With the Academy Awards less than three weeks away, the Museum of Fine Arts, Houston, is offering Houstonians the chance to view this year’s nominees for Best Documentary Short Film on Thursday, February 13, at 6 p.m. during 2025 Oscar-Nominated Short Films: Documentary. The five nominated films include Bill Morrison’s Incident, about the murder of Harith Augustus by the Chicago police in 2018; Smriti Mundhra’s I Am Ready, Warden, about the last days of Texas death row inmate John Henry Ramirez; and Kim A. Snyder’s Death by Numbers, which follows a survivor of the Parkland high school shooting. The short documentaries will be screened again at 6 p.m. on February 20 and 27, and 2 p.m. on February 22. Tickets to any of the screenings can be purchased here for $7 to $9.
There’s trouble in the back of the house in Theresa Rebeck’s play, Seared, which you can catch at the Alley Theatre on Thursday, February 13, at 7:30 p.m. Christopher Salazar, who plays Brooklyn chef Harry in the two-act play, recently told the Houston Press that his character is “hard-nosed; he’s stubborn; he’s passionate about food and the ingredients.” Because the play is set in a kitchen, Salazar says, “You’re going to get the smell of bacon and salmon and garlic and butter. Smells and sounds and sights.” Performances of the play, the seventh by Rebeck that the Alley has mounted, will continue at 7:30 p.m. Tuesdays through Thursdays, 8 p.m. Fridays and Saturdays, and 2 p.m. Saturdays and Sundays through March 2. Tickets are available here for $61 to $80.
Perfect for Valentine’s Day, Gina Prince-Bythewood’s 2000 romantic sports flick Love & Basketball, starring Sanaa Lathan and Omar Epps and now celebrating its 25th anniversary, will lead off the third annual showcase of works from Black women filmmakers, Through the Lens of Black Women, at the Museum of Fine Arts, Houston, on Friday, February 14, at 7 p.m.

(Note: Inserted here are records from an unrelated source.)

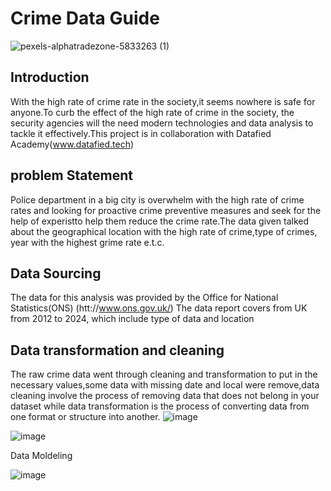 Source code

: # Crime Data Guide

![pexels-alphatradezone-5833263 (1)](https://github.com/Evy35/crime-data-guide/assets/157752946/8348c449-08f0-421c-840b-5e2bf56be5d7)


## Introduction
With the high rate of crime rate in the society,it seems nowhere is safe for anyone.To curb the effect of the high rate of crime in the society, the security agencies will the need modern technologies and data analysis to tackle it effectively.This project is in collaboration with Datafied Academy(www.datafied.tech) 

## problem Statement
Police department in a big city is overwhelm with the high rate of crime rates and looking for proactive crime preventive measures and seek for the help of experistto help them reduce the crime rate.The data given talked about the geographical location with the high rate of crime,type of crimes, year with the highest grime rate e.t.c. 


## Data Sourcing
The data for this analysis was provided by the Office for National Statistics(ONS) (htt://www.ons.gov.uk/) The data report covers from UK from 2012 to 2024, which include
type of data and location

## Data transformation and cleaning
The raw crime data went through cleaning and transformation to put in the necessary values,some data with missing date and local were remove,data cleaning involve the process of removing data that does not belong in your dataset while data transformation is the process of converting data from one format or structure into another.
![image](https://github.com/Evy35/crime-data-guide/assets/157752946/83fd683f-2d96-442e-8883-5ff6c589bd35)


![image](https://github.com/Evy35/crime-data-guide/assets/157752946/ed267a93-a3b6-449d-af32-48b96060cc06)



Data Moldeling

![image](https://github.com/Evy35/crime-data-guide/assets/157752946/b9fecdd3-abce-49fd-8274-6795091d37c1)

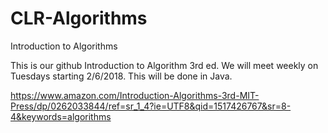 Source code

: # CLR-Algorithms
Introduction to Algorithms

This is our github Introduction to Algorithm 3rd ed.  We will meet weekly on Tuesdays starting 2/6/2018.  This will be done in Java.

https://www.amazon.com/Introduction-Algorithms-3rd-MIT-Press/dp/0262033844/ref=sr_1_4?ie=UTF8&qid=1517426767&sr=8-4&keywords=algorithms
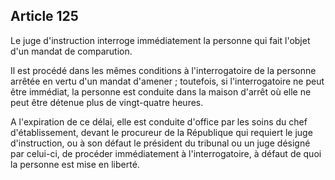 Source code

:Article 125
----
Le juge d'instruction interroge immédiatement la personne qui fait l'objet d'un
mandat de comparution.

Il est procédé dans les mêmes conditions à l'interrogatoire de la personne
arrêtée en vertu d'un mandat d'amener ; toutefois, si l'interrogatoire ne peut
être immédiat, la personne est conduite dans la maison d'arrêt où elle ne peut
être détenue plus de vingt-quatre heures.

A l'expiration de ce délai, elle est conduite d'office par les soins du chef
d'établissement, devant le procureur de la République qui requiert le juge
d'instruction, ou à son défaut le président du tribunal ou un juge désigné par
celui-ci, de procéder immédiatement à l'interrogatoire, à défaut de quoi la
personne est mise en liberté.
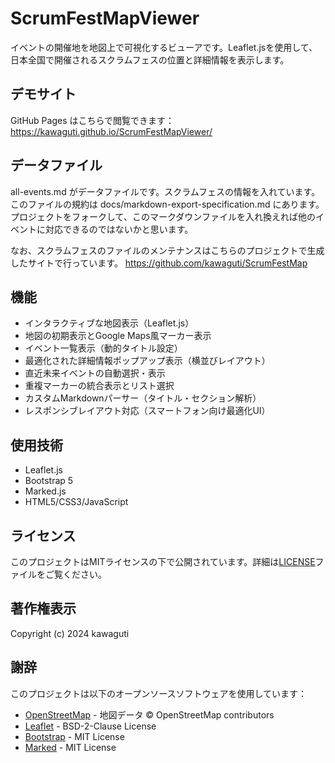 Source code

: # ScrumFestMapViewer

イベントの開催地を地図上で可視化するビューアです。Leaflet.jsを使用して、日本全国で開催されるスクラムフェスの位置と詳細情報を表示します。

## デモサイト

GitHub Pages はこちらで閲覧できます：
https://kawaguti.github.io/ScrumFestMapViewer/


## データファイル
all-events.md がデータファイルです。スクラムフェスの情報を入れています。
このファイルの規約は docs/markdown-export-specification.md にあります。
プロジェクトをフォークして、このマークダウンファイルを入れ換えれば他のイベントに対応できるのではないかと思います。

なお、スクラムフェスのファイルのメンテナンスはこちらのプロジェクトで生成したサイトで行っています。
https://github.com/kawaguti/ScrumFestMap


## 機能

- インタラクティブな地図表示（Leaflet.js）
- 地図の初期表示とGoogle Maps風マーカー表示
- イベント一覧表示（動的タイトル設定）
- 最適化された詳細情報ポップアップ表示（横並びレイアウト）
- 直近未来イベントの自動選択・表示
- 重複マーカーの統合表示とリスト選択
- カスタムMarkdownパーサー（タイトル・セクション解析）
- レスポンシブレイアウト対応（スマートフォン向け最適化UI）

## 使用技術

- Leaflet.js
- Bootstrap 5
- Marked.js
- HTML5/CSS3/JavaScript

## ライセンス

このプロジェクトはMITライセンスの下で公開されています。詳細は[LICENSE](LICENSE)ファイルをご覧ください。

## 著作権表示

Copyright (c) 2024 kawaguti

## 謝辞

このプロジェクトは以下のオープンソースソフトウェアを使用しています：

- [OpenStreetMap](https://www.openstreetmap.org/copyright) - 地図データ © OpenStreetMap contributors
- [Leaflet](https://leafletjs.com/) - BSD-2-Clause License
- [Bootstrap](https://getbootstrap.com/) - MIT License
- [Marked](https://marked.js.org/) - MIT License
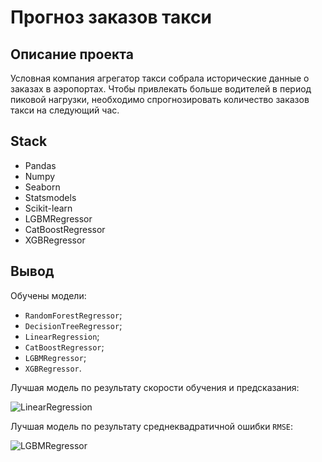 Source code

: # Прогноз заказов такси

## Описание проекта
Условная компания агрегатор такси собрала исторические данные о заказах в аэропортах. Чтобы привлекать больше водителей в период пиковой нагрузки, необходимо спрогнозировать количество заказов такси на следующий час.


## Stack
- Pandas
- Numpy
- Seaborn
- Statsmodels
- Scikit-learn 
- LGBMRegressor
- CatBoostRegressor
- XGBRegressor


## Вывод

Обучены модели:
- `RandomForestRegressor`;
- `DecisionTreeRegressor`;
- `LinearRegression`;
- `CatBoostRegressor`;
- `LGBMRegressor`;
- `XGBRegressor`.

Лучшая модель по результату скорости обучения и предсказания:

![LinearRegression](https://user-images.githubusercontent.com/94479037/172681299-1b3ad76e-3dc0-421d-8a98-65216ef807e5.png)

Лучшая модель по результату среднеквадратичной ошибки `RMSE`:

![LGBMRegressor](https://user-images.githubusercontent.com/94479037/172681410-b0ef7f0a-afa2-4186-b84b-603ac9b78bd8.png)

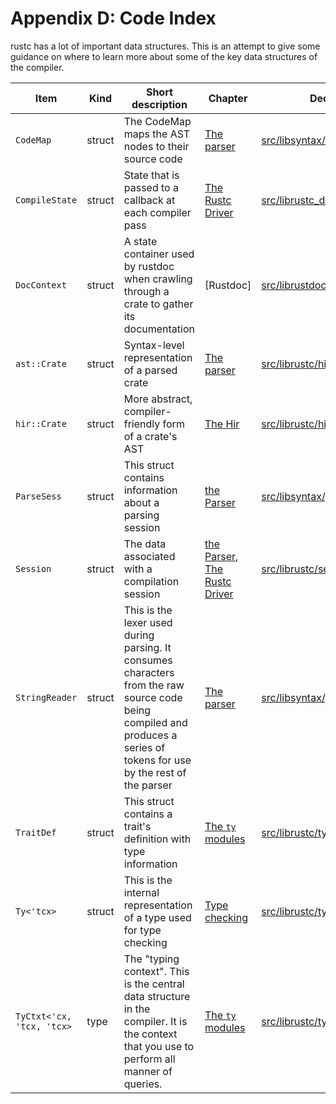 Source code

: # Appendix D: Code Index

rustc has a lot of important data structures. This is an attempt to give some
guidance on where to learn more about some of the key data structures of the
compiler.

Item            |  Kind    | Short description           | Chapter            | Declaration
----------------|----------|-----------------------------|--------------------|-------------------
`CodeMap` | struct | The CodeMap maps the AST nodes to their source code | [The parser] | [src/libsyntax/codemap.rs](https://github.com/rust-lang/rust/blob/master/src/libsyntax/codemap.rs)
`CompileState` | struct | State that is passed to a callback at each compiler pass | [The Rustc Driver] | [src/librustc_driver/driver.rs](https://github.com/rust-lang/rust/blob/master/src/librustc_driver/driver.rs)
`DocContext` | struct | A state container used by rustdoc when crawling through a crate to gather its documentation | [Rustdoc] | [src/librustdoc/core.rs](https://github.com/rust-lang/rust/blob/master/src/librustdoc/core.rs)
`ast::Crate` | struct | Syntax-level representation of a parsed crate | [The parser] | [src/librustc/hir/mod.rs](https://github.com/rust-lang/rust/blob/master/src/libsyntax/ast.rs)
`hir::Crate` | struct | More abstract, compiler-friendly form of a crate's AST | [The Hir] | [src/librustc/hir/mod.rs](https://github.com/rust-lang/rust/blob/master/src/librustc/hir/mod.rs)
`ParseSess` | struct | This struct contains information about a parsing session | [the Parser] | [src/libsyntax/parse/mod.rs](https://github.com/rust-lang/rust/blob/master/src/libsyntax/parse/mod.rs)
`Session` | struct | The data associated with a compilation session | [the Parser], [The Rustc Driver] | [src/librustc/session/mod.html](https://github.com/rust-lang/rust/blob/master/src/librustc/session/mod.rs)
`StringReader` | struct | This is the lexer used during parsing. It consumes characters from the raw source code being compiled and produces a series of tokens for use by the rest of the parser | [The parser] |  [src/libsyntax/parse/lexer/mod.rs](https://github.com/rust-lang/rust/blob/master/src/libsyntax/parse/lexer/mod.rs)
`TraitDef` | struct | This struct contains a trait's definition with type information | [The `ty` modules] |  [src/librustc/ty/trait_def.rs](https://github.com/rust-lang/rust/blob/master/src/librustc/ty/trait_def.rs)
`Ty<'tcx>` | struct | This is the internal representation of a type used for type checking | [Type checking] | [src/librustc/ty/mod.rs](https://github.com/rust-lang/rust/blob/master/src/librustc/ty/mod.rs)
`TyCtxt<'cx, 'tcx, 'tcx>` | type | The "typing context". This is the central data structure in the compiler. It is the context that you use to perform all manner of queries. | [The `ty` modules] | [src/librustc/ty/context.rs](https://github.com/rust-lang/rust/blob/master/src/librustc/ty/context.rs)

[The HIR]: hir.html
[The parser]: the-parser.html
[The Rustc Driver]: rustc-driver.html
[Type checking]: type-checking.html
[The `ty` modules]: ty.html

The weekend-long series will continue with screenings of Mati Diop’s 2024 documentary Dahomey, about the return of more than two dozen artifacts from French museums to Benin, and Julie Dash’s 1991 film Daughters of the Dust, a drama set in the Gullah community on South Carolina at the turn of the century. Tickets to any of the screenings can be purchased here for $7 to $9.
Two brothers, Lincoln and Booth, seemingly destined by their names to be at odds, will take the stage on Friday, February 14, at 7:30 p.m. when 4th Wall Theatre Company opens Suzan-Lori Parks’ Pulitzer Prize- and Tony Award-winning play Topdog/Underdog at Spring Street Studios. Director Aaron Brown recently spoke to the Houston Press and described the play as “one of the great American plays,” saying that audiences will “see two brothers who are trying to cope with trauma that they never really got to heal from and now as adults do what traumatized adults do when they feel like they’re backed into a corner.” Performances will continue at 7:30 p.m. Thursdays through Saturdays and 3 p.m. Sundays through March 15. Tickets to the show can be purchased here for $35 to $65.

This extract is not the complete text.